EI therefore does not require testing because a known amount of nutrients are added to the tank thereby eliminating any ambiguity. Of course if you enjoy testing then by all means test, but just be aware of the pitfalls.
Won’t all these nutrients cause algae?
It’s important to be aware that there are a variety of factors that can bring the onset of algal blooms which are not related to the dosing scheme. The following are typical causal factors:
1. Poor CO2 injection methods
2. Poor flow distribution within the tank
3. Poor tank maintenance, i.e. not cleaning filters or detritus build-up in tank
5. Excessive disturbance of the substrate
These factors all have one thing in common - they all result in ammonia being jettisoned into the water column. In items 1. and 2. ammonia is jettisoned by the plants themselves as their cellular structure degrades due to starvation, thereby releasing not only ammonia but nutrients and organic matter. This is why various types algae will be seen attacking the plant. The same degradation occurs when insufficient nutrients are dosed. In items 3. and 4. Ammonia is produced by the decay of these organic products. In item 5. Ammonia is jettisoned due to the simple fact that within the soil or substrate there are billions of bacteria which convert various forms of nitrogen into ammonia, while other types of bacteria convert the ammonia into nitrite, while yet others convert the nitrite into nitrate. The substrate is a world unto it’s own which contributes to the ecology of the tank. Disturbance of the substrate, such as replanting releases all of these products into the water column. Ammonia in the presence of light causes algal blooms. An immediate water change should always accompany any significant substrate disturbance. In all these cases the concentration level of ammonia that can cause the algal bloom is much lower than can be measured with an ammonia test kit.
If we are to be successful with EI (or any dosing scheme for that matter) we must let go of the age old false principles which tell us that algae is caused by nutrients. On the contrary, it can be seen that algae outbreaks are a result of not having enough nutrients in the water column in conjunction with the causal factors list above.

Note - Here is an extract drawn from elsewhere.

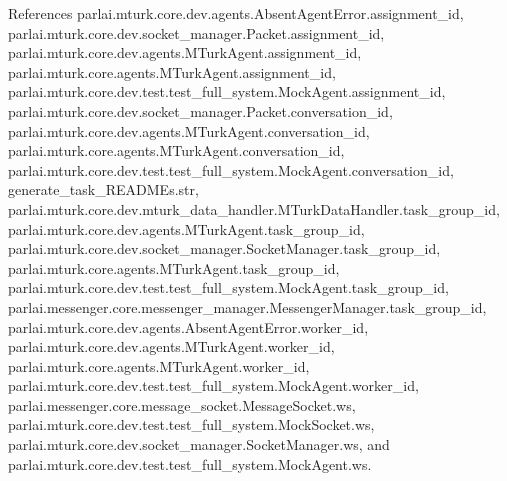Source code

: References parlai.\+mturk.\+core.\+dev.\+agents.\+Absent\+Agent\+Error.\+assignment\+\_\+id, parlai.\+mturk.\+core.\+dev.\+socket\+\_\+manager.\+Packet.\+assignment\+\_\+id, parlai.\+mturk.\+core.\+dev.\+agents.\+M\+Turk\+Agent.\+assignment\+\_\+id, parlai.\+mturk.\+core.\+agents.\+M\+Turk\+Agent.\+assignment\+\_\+id, parlai.\+mturk.\+core.\+dev.\+test.\+test\+\_\+full\+\_\+system.\+Mock\+Agent.\+assignment\+\_\+id, parlai.\+mturk.\+core.\+dev.\+socket\+\_\+manager.\+Packet.\+conversation\+\_\+id, parlai.\+mturk.\+core.\+dev.\+agents.\+M\+Turk\+Agent.\+conversation\+\_\+id, parlai.\+mturk.\+core.\+agents.\+M\+Turk\+Agent.\+conversation\+\_\+id, parlai.\+mturk.\+core.\+dev.\+test.\+test\+\_\+full\+\_\+system.\+Mock\+Agent.\+conversation\+\_\+id, generate\+\_\+task\+\_\+\+R\+E\+A\+D\+M\+Es.\+str, parlai.\+mturk.\+core.\+dev.\+mturk\+\_\+data\+\_\+handler.\+M\+Turk\+Data\+Handler.\+task\+\_\+group\+\_\+id, parlai.\+mturk.\+core.\+dev.\+agents.\+M\+Turk\+Agent.\+task\+\_\+group\+\_\+id, parlai.\+mturk.\+core.\+dev.\+socket\+\_\+manager.\+Socket\+Manager.\+task\+\_\+group\+\_\+id, parlai.\+mturk.\+core.\+agents.\+M\+Turk\+Agent.\+task\+\_\+group\+\_\+id, parlai.\+mturk.\+core.\+dev.\+test.\+test\+\_\+full\+\_\+system.\+Mock\+Agent.\+task\+\_\+group\+\_\+id, parlai.\+messenger.\+core.\+messenger\+\_\+manager.\+Messenger\+Manager.\+task\+\_\+group\+\_\+id, parlai.\+mturk.\+core.\+dev.\+agents.\+Absent\+Agent\+Error.\+worker\+\_\+id, parlai.\+mturk.\+core.\+dev.\+agents.\+M\+Turk\+Agent.\+worker\+\_\+id, parlai.\+mturk.\+core.\+agents.\+M\+Turk\+Agent.\+worker\+\_\+id, parlai.\+mturk.\+core.\+dev.\+test.\+test\+\_\+full\+\_\+system.\+Mock\+Agent.\+worker\+\_\+id, parlai.\+messenger.\+core.\+message\+\_\+socket.\+Message\+Socket.\+ws, parlai.\+mturk.\+core.\+dev.\+test.\+test\+\_\+full\+\_\+system.\+Mock\+Socket.\+ws, parlai.\+mturk.\+core.\+dev.\+socket\+\_\+manager.\+Socket\+Manager.\+ws, and parlai.\+mturk.\+core.\+dev.\+test.\+test\+\_\+full\+\_\+system.\+Mock\+Agent.\+ws.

No discussion of EI can be complete without a mention of CO2. CO2 injection and it’s measurement is covered in a companion article CO2 Measurement using a Drop Checker
On the left, Ludwigia var Cuba is exotic but unforgiving. It will melt into oblivion if dosing and/or CO2 are sub-par. On the right, Ludwigia glanduosa wears a sign around it’s neck which reads “No Bozos”. Both species benefit greatly from EI dosing + CO2 injection.
Full Metal Jacket. A high light tank maintained with strict adherence to the principles discussed above, injected with high, stable levels of CO2 and dosed according to the EI regimen creates a plant friendly environment impervious to algal attacks and will reward the hobbyist with stunning colors and outworldly levels of growth.